• [Activity] Give only the number of lines in the records that include the string "eines".

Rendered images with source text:
_ _ _
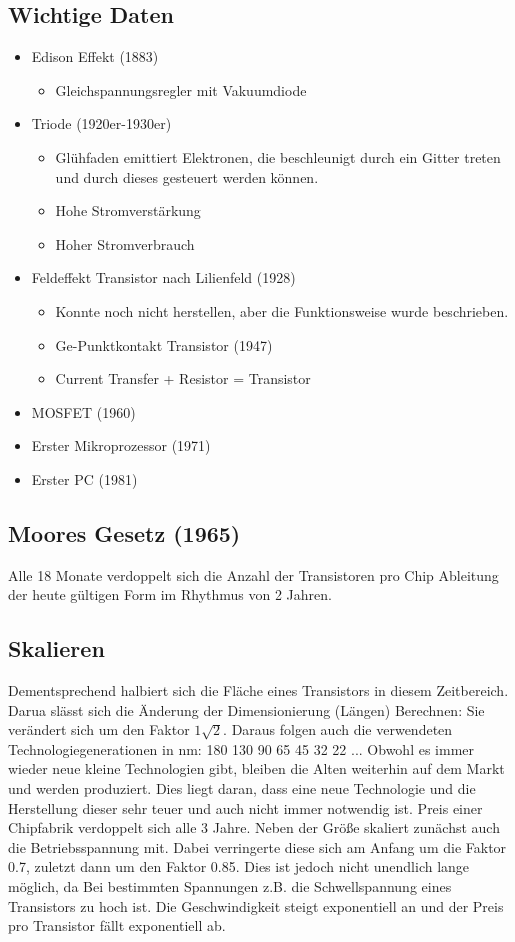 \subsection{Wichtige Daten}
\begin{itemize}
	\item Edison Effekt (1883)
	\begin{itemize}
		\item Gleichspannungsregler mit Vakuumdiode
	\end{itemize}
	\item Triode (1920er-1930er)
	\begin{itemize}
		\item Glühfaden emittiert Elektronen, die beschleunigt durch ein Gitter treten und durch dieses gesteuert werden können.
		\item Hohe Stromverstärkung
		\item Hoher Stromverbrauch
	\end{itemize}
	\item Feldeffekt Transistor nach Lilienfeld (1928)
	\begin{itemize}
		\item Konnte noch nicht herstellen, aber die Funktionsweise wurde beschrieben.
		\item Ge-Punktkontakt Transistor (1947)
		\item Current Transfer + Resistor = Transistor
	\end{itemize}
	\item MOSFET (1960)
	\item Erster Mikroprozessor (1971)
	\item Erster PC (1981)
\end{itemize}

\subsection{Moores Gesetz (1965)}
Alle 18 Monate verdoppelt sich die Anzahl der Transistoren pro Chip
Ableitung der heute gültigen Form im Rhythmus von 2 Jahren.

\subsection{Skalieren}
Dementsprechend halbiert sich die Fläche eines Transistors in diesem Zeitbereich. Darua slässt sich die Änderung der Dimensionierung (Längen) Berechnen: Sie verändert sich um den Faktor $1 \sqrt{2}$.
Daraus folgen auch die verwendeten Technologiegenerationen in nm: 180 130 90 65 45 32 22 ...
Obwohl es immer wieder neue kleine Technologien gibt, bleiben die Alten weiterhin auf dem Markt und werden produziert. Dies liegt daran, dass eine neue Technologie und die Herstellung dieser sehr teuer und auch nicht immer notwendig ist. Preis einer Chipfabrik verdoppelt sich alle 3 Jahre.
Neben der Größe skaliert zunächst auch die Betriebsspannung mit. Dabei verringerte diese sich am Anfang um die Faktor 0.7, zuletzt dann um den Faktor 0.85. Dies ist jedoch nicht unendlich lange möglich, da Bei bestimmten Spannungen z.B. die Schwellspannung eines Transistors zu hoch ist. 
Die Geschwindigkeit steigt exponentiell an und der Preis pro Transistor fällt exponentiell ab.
_ _ _
• [Output of the exercise] 2